Siddharth Varadarajan, the founding editor of The Wire, said that the country is in the middle of a full-blown attack on media freedom. “In the future, the practice of resorting to illegal procedure is only likely to increase, as seen in the [Alt News co-founder] Mohammed Zubair case,” he said.
The Delhi Police have booked Zubair for allegedly hurting religious sentiments, causing disappearance of evidence, violating foreign funding norms and taking part in a criminal conspiracy. Several press bodies have criticised his arrest and called for his unconditional release.
At Monday’s meeting, Varadarajan said that fake news had been manufactured in the run-up to the 2014 Lok Sabha elections, and noted that this has now been “escalated to an industrial scale”.
“The reason why fact-checking is a vulnerable profession in India, the reason why Alt News is being targeted, is because they have become a great obstacle to the government’s attempt to shaping public opinion,” Varadarajan said. He added that a pattern had emerged of targeting Muslim journalists.

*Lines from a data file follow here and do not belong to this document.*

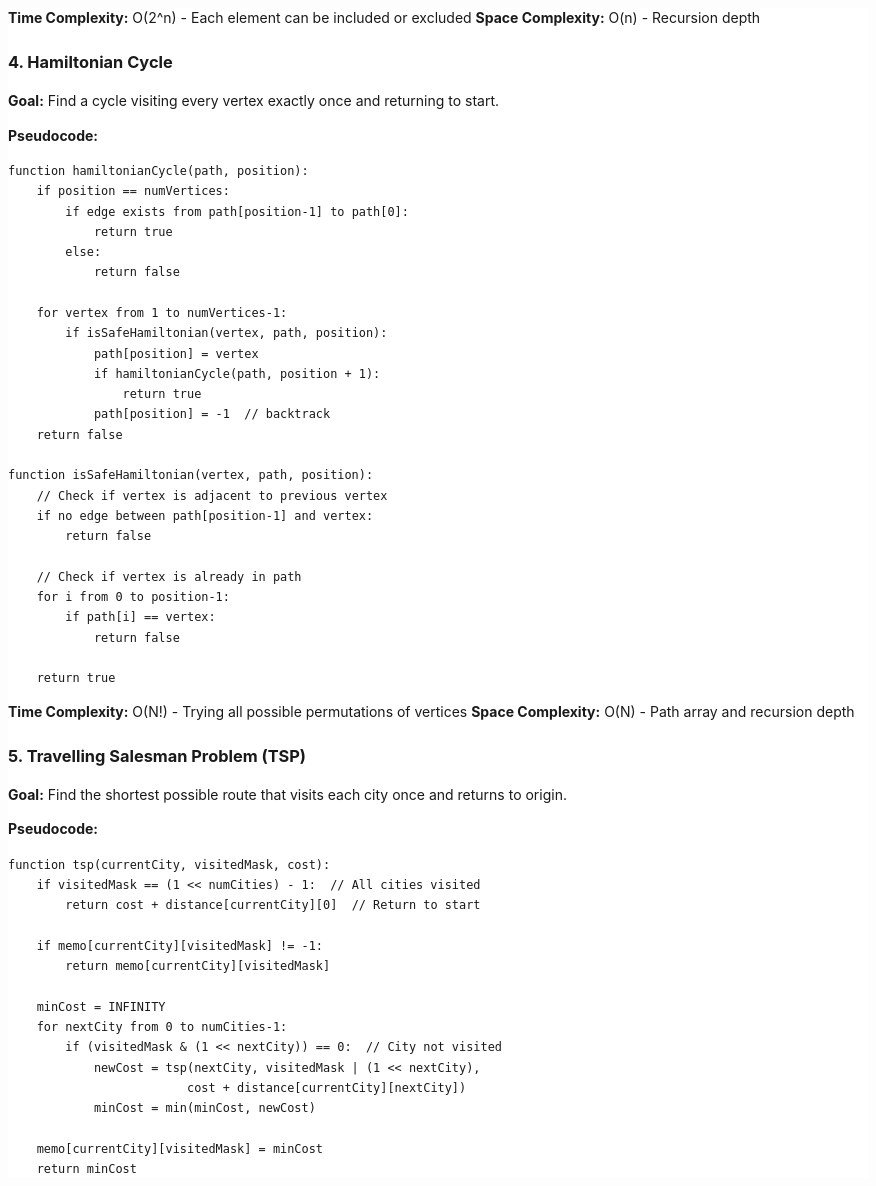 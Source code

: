 **Time Complexity:** O(2^n) - Each element can be included or excluded
**Space Complexity:** O(n) - Recursion depth

### 4. Hamiltonian Cycle

**Goal:** Find a cycle visiting every vertex exactly once and returning to start.

**Pseudocode:**
```pseudocode
function hamiltonianCycle(path, position):
    if position == numVertices:
        if edge exists from path[position-1] to path[0]:
            return true
        else:
            return false
    
    for vertex from 1 to numVertices-1:
        if isSafeHamiltonian(vertex, path, position):
            path[position] = vertex
            if hamiltonianCycle(path, position + 1):
                return true
            path[position] = -1  // backtrack
    return false

function isSafeHamiltonian(vertex, path, position):
    // Check if vertex is adjacent to previous vertex
    if no edge between path[position-1] and vertex:
        return false
    
    // Check if vertex is already in path
    for i from 0 to position-1:
        if path[i] == vertex:
            return false
    
    return true
```

**Time Complexity:** O(N!) - Trying all possible permutations of vertices
**Space Complexity:** O(N) - Path array and recursion depth

### 5. Travelling Salesman Problem (TSP)

**Goal:** Find the shortest possible route that visits each city once and returns to origin.

**Pseudocode:**
```pseudocode
function tsp(currentCity, visitedMask, cost):
    if visitedMask == (1 << numCities) - 1:  // All cities visited
        return cost + distance[currentCity][0]  // Return to start
    
    if memo[currentCity][visitedMask] != -1:
        return memo[currentCity][visitedMask]
    
    minCost = INFINITY
    for nextCity from 0 to numCities-1:
        if (visitedMask & (1 << nextCity)) == 0:  // City not visited
            newCost = tsp(nextCity, visitedMask | (1 << nextCity), 
                         cost + distance[currentCity][nextCity])
            minCost = min(minCost, newCost)
    
    memo[currentCity][visitedMask] = minCost
    return minCost
```

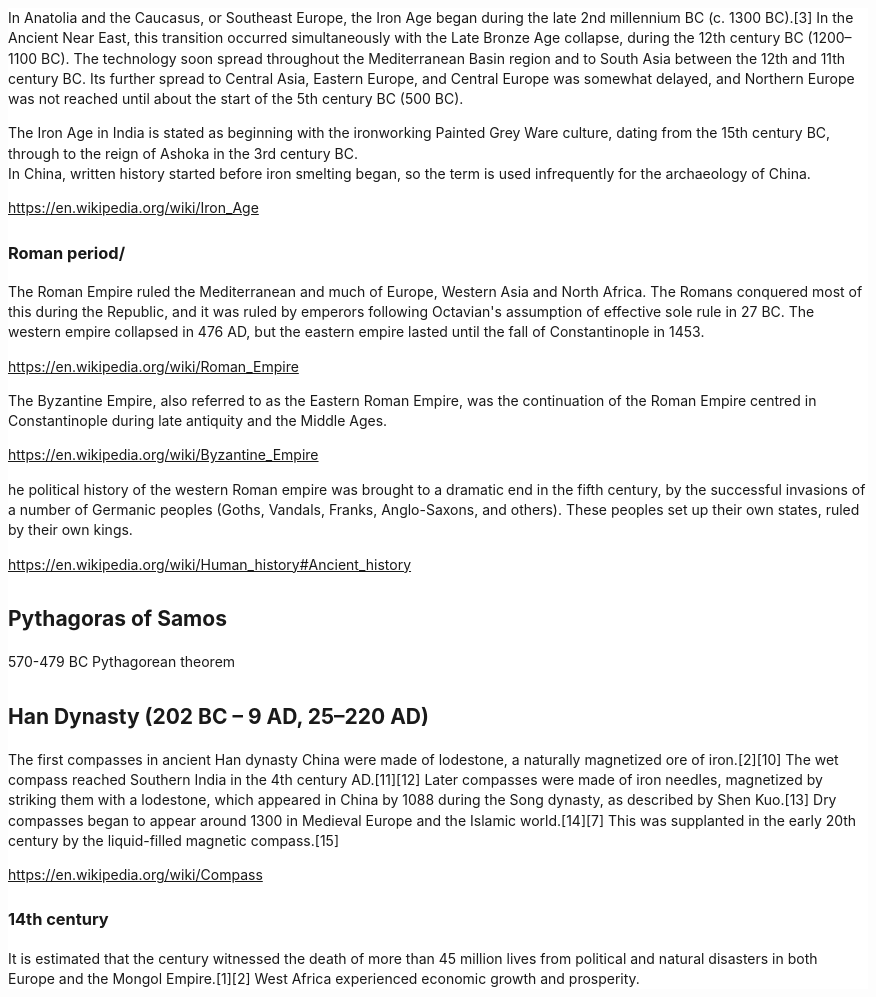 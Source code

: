 In Anatolia and the Caucasus, or Southeast Europe, the Iron Age began during the late 2nd millennium BC (c. 1300 BC).[3] In the Ancient Near East, this transition occurred simultaneously with the Late Bronze Age collapse, during the 12th century BC (1200–1100 BC). The technology soon spread throughout the Mediterranean Basin region and to South Asia between the 12th and 11th century BC. Its further spread to Central Asia, Eastern Europe, and Central Europe was somewhat delayed, and Northern Europe was not reached until about the start of the 5th century BC (500 BC).

The Iron Age in India is stated as beginning with the ironworking Painted Grey Ware culture, dating from the 15th century BC, through to the reign of Ashoka in the 3rd century BC.  
In China, written history started before iron smelting began, so the term is used infrequently for the archaeology of China.

https://en.wikipedia.org/wiki/Iron_Age

### Roman period/

The Roman Empire ruled the Mediterranean and much of Europe, Western Asia and North Africa. The Romans conquered most of this during the Republic, and it was ruled by emperors following Octavian's assumption of effective sole rule in 27 BC. The western empire collapsed in 476 AD, but the eastern empire lasted until the fall of Constantinople in 1453.

https://en.wikipedia.org/wiki/Roman_Empire

The Byzantine Empire, also referred to as the Eastern Roman Empire, was the continuation of the Roman Empire centred in Constantinople during late antiquity and the Middle Ages.

https://en.wikipedia.org/wiki/Byzantine_Empire

he political history of the western Roman empire was brought to a dramatic end in the fifth century, by the successful invasions of a number of Germanic peoples (Goths, Vandals, Franks, Anglo-Saxons, and others). These peoples set up their own states, ruled by their own kings.

https://en.wikipedia.org/wiki/Human_history#Ancient_history

## Pythagoras of Samos

570-479 BC
Pythagorean theorem

## Han Dynasty (202 BC – 9 AD, 25–220 AD)

The first compasses in ancient Han dynasty China were made of lodestone, a naturally magnetized ore of iron.[2][10] The wet compass reached Southern India in the 4th century AD.[11][12] Later compasses were made of iron needles, magnetized by striking them with a lodestone, which appeared in China by 1088 during the Song dynasty, as described by Shen Kuo.[13] Dry compasses began to appear around 1300 in Medieval Europe and the Islamic world.[14][7] This was supplanted in the early 20th century by the liquid-filled magnetic compass.[15]

https://en.wikipedia.org/wiki/Compass

### 14th century

It is estimated that the century witnessed the death of more than 45 million lives from political and natural disasters in both Europe and the Mongol Empire.[1][2] West Africa experienced economic growth and prosperity.
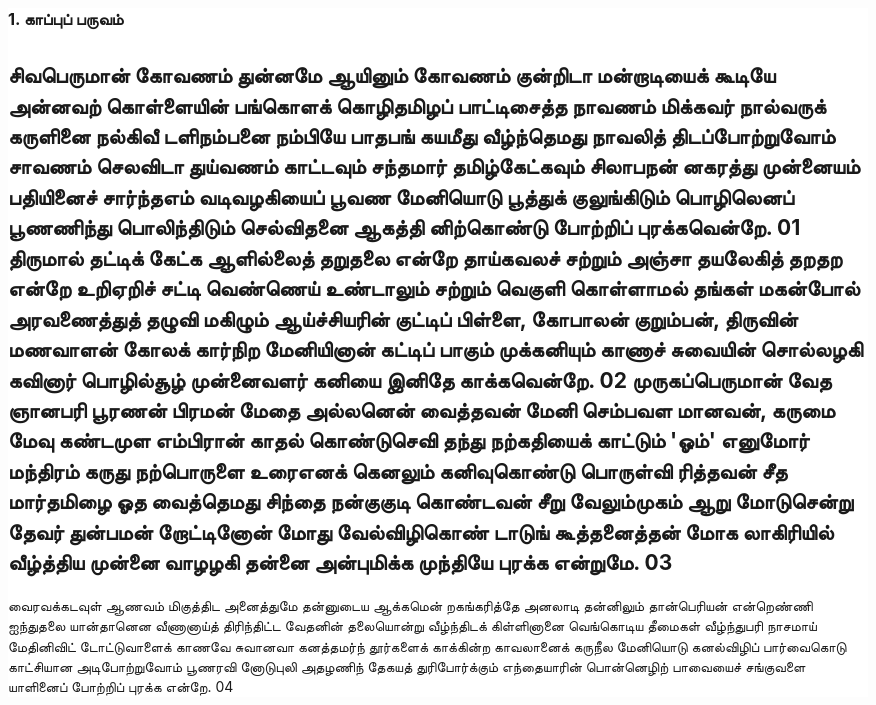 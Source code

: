 ### 1. காப்புப் பருவம்

சிவபெருமான்
கோவணம் துன்னமே ஆயினும் கோவணம்
குன்றிடா மன்றாடியைக்
கூடியே அன்னவற் கொள்ளையின் பங்கொளக்
கொழிதமிழப் பாட்டிசைத்த
நாவணம் மிக்கவர் நால்வருக் கருளினை
நல்கிவீ டளிநம்பனை
நம்பியே பாதபங் கயமீது வீழ்ந்தெமது
நாவலித் திடப்போற்றுவோம்
சாவணம் செலவிடா துய்வணம் காட்டவும்
சந்தமார் தமிழ்கேட்கவும்
சிலாபநன் னகரத்து முன்னையம் பதியினைச்
சார்ந்தஎம் வடிவழகியைப்
பூவண மேனியொடு பூத்துக் குலுங்கிடும்
பொழிலெனப் பூணணிந்து
பொலிந்திடும் செல்விதனை ஆகத்தி னிற்கொண்டு
போற்றிப் புரக்கவென்றே. 01
திருமால்
தட்டிக் கேட்க ஆளில்லைத் தறுதலை என்றே தாய்கவலச்
சற்றும் அஞ்சா தயலேகித் தறதற என்றே உறிஏறிச்
சட்டி வெண்ணெய் உண்டாலும் சற்றும் வெகுளி கொள்ளாமல்
தங்கள் மகன்போல் அரவணைத்துத் தழுவி மகிழும் ஆய்ச்சியரின்
குட்டிப் பிள்ளை, கோபாலன் குறும்பன், திருவின் மணவாளன்
கோலக் கார்நிற மேனியினான்
கட்டிப் பாகும் முக்கனியும் காணாச் சுவையின் சொல்லழகி கவினார் பொழில்சூழ்
முன்னைவளர் கனியை இனிதே காக்கவென்றே. 02
முருகப்பெருமான்
வேத ஞானபரி பூரணன் பிரமன்
மேதை அல்லனென் வைத்தவன்
மேனி செம்பவள மானவன், கருமை
மேவு கண்டமுள எம்பிரான்
காதல் கொண்டுசெவி தந்து நற்கதியைக்
காட்டும் 'ஓம்' எனுமோர் மந்திரம்
கருது நற்பொருளை உரைஎனக் கெனலும்
கனிவுகொண்டு பொருள்வி ரித்தவன்
சீத மார்தமிழை ஓத வைத்தெமது
சிந்தை நன்குகுடி கொண்டவன்
சீறு வேலும்முகம் ஆறு மோடுசென்று
தேவர் துன்பமன் றோட்டினோன்
மோது வேல்விழிகொண் டாடுங் கூத்தனைத்தன்
மோக லாகிரியில் வீழ்த்திய
முன்னை வாழழகி தன்னை அன்புமிக்க
முந்தியே புரக்க என்றுமே. 03
----------
வைரவக்கடவுள்
ஆணவம் மிகுத்திட அனைத்துமே தன்னுடைய
ஆக்கமென் றகங்கரித்தே
அனலாடி தன்னிலும் தான்பெரியன் என்றெண்ணி
ஐந்துதலை யான்தானென
வீணானாய்த் திரிந்திட்ட வேதனின் தலையொன்று
வீழ்ந்திடக் கிள்ளினானை
வெங்கொடிய தீமைகள் வீழ்ந்துபரி நாசமாய்
மேதினிவிட் டோட்டுவாளைக்
காணவே சுவானவா கனத்தமர்ந் தூர்களைக்
காக்கின்ற காவலானைக்
கருநீல மேனியொடு கனல்விழிப் பார்வைகொடு
காட்சியான அடிபோற்றுவோம்
பூணரவி னோடுபுலி அதழணிந் தேகயத்
துரிபோர்க்கும் எந்தையாரின்
பொன்னெழிற் பாவையைச் சங்குவளை யாளினைப்
போற்றிப் புரக்க என்றே. 04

Meanwhile, TN Ninan, the chairperson of Business Standard Private Limited, suggested that a legal defence fund for journalists should be set up.
‘Zubair’s arrest based on trumped-up charges’
In a resolution passed during the meeting, the organisers said that a “plethora of FIRs” against journalists and raids by the Enforcement Directorate on media offices “sends an ominous signal” to the future of the profession as a whole.
“The arrest of the Alt News co-founder on what we understand is based on exaggerated and trumped up charges,” it said. “On the other hand, those who actually make hate speeches are moving around freely.”
The resolution also said that the Central Press Accreditation Committee’s new guidelines on accreditation with the Press Information Bureau and the denial of accreditation to over 300 journalists were worrisome developments.
As per the new guidelines notified in February, journalists may lose their accreditation if they act in a manner “prejudicial to the sovereignty and integrity of India”. Accreditation may also be suspended or withdrawn if a person acts contrary to “decency or morality” or due to cases involving contempt of court, defamation or incitement to an offence.
Accreditation with the Press Information Bureau allows journalists access to government offices in Delhi. Accreditation is also needed in order to cover some events attended by the prime minister and the president.
“We request the government to restore access of coverage of government events to the media as before in the interests of a robust democracy,” the Press Club of India resolution said on Monday. “We also reiterate that the Constitution is supreme and it applies to one and all. The cherry picking by law enforcement agencies does send a chilling effect to the media as a whole.”